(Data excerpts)
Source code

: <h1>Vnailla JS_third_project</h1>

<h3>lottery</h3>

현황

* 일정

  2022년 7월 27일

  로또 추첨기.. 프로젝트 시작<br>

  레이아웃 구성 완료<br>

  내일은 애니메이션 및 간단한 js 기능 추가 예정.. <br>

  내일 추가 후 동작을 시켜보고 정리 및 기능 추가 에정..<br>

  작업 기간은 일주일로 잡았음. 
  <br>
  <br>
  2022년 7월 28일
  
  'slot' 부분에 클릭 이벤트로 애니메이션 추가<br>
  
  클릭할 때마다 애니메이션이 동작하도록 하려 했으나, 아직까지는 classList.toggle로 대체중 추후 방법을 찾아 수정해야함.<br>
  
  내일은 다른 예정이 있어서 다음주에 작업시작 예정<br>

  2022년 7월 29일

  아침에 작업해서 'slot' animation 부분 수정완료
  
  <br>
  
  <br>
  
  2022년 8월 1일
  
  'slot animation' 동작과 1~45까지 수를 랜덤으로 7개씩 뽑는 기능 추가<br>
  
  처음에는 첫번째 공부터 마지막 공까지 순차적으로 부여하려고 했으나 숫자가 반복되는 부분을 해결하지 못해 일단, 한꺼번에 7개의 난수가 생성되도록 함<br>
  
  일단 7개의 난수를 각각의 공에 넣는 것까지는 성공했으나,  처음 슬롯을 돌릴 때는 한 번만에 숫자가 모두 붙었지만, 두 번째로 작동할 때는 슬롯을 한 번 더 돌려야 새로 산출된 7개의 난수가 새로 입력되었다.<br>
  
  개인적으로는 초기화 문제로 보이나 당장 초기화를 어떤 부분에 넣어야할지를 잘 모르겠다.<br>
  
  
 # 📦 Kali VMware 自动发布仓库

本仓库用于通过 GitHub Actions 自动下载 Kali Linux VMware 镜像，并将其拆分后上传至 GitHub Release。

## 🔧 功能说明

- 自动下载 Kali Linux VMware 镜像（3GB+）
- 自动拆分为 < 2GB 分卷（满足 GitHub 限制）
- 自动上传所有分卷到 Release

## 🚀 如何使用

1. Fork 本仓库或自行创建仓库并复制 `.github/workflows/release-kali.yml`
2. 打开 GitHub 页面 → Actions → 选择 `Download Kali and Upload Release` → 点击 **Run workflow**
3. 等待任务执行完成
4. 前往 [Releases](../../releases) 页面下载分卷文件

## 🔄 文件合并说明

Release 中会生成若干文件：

# REQUIRED ACTION:
Reproduce the data above in full. Leave nothing out.

# ANSWER TO THE PROBLEM:
Source code

: <h1>Vnailla JS_third_project</h1>

<h3>lottery</h3>

현황

* 일정

  2022년 7월 27일

  로또 추첨기.. 프로젝트 시작<br>

  레이아웃 구성 완료<br>

  내일은 애니메이션 및 간단한 js 기능 추가 예정.. <br>

  내일 추가 후 동작을 시켜보고 정리 및 기능 추가 에정..<br>

  작업 기간은 일주일로 잡았음. 
  <br>
  <br>
  2022년 7월 28일
  
  'slot' 부분에 클릭 이벤트로 애니메이션 추가<br>
  
  클릭할 때마다 애니메이션이 동작하도록 하려 했으나, 아직까지는 classList.toggle로 대체중 추후 방법을 찾아 수정해야함.<br>
  
  내일은 다른 예정이 있어서 다음주에 작업시작 예정<br>

  2022년 7월 29일

  아침에 작업해서 'slot' animation 부분 수정완료
  
  <br>
  
  <br>
  
  2022년 8월 1일
  
  'slot animation' 동작과 1~45까지 수를 랜덤으로 7개씩 뽑는 기능 추가<br>
  
  처음에는 첫번째 공부터 마지막 공까지 순차적으로 부여하려고 했으나 숫자가 반복되는 부분을 해결하지 못해 일단, 한꺼번에 7개의 난수가 생성되도록 함<br>
  
  일단 7개의 난수를 각각의 공에 넣는 것까지는 성공했으나,  처음 슬롯을 돌릴 때는 한 번만에 숫자가 모두 붙었지만, 두 번째로 작동할 때는 슬롯을 한 번 더 돌려야 새로 산출된 7개의 난수가 새로 입력되었다.<br>
  
  개인적으로는 초기화 문제로 보이나 당장 초기화를 어떤 부분에 넣어야할지를 잘 모르겠다.<br>
  
  
 # 📦 Kali VMware 自动发布仓库

本仓库用于通过 GitHub Actions 自动下载 Kali Linux VMware 镜像，并将其拆分后上传至 GitHub Release。

## 🔧 功能说明

- 自动下载 Kali Linux VMware 镜像（3GB+）
- 自动拆分为 < 2GB 分卷（满足 GitHub 限制）
- 自动上传所有分卷到 Release

## 🚀 如何使用

1. Fork 本仓库或自行创建仓库并复制 `.github/workflows/release-kali.yml`
2. 打开 GitHub 页面 → Actions → 选择 `Download Kali and Upload Release` → 点击 **Run workflow**
3. 等待任务执行完成
4. 前往 [Releases](../../releases) 页面下载分卷文件

## 🔄 文件合并说明

Release 中会生成若干文件：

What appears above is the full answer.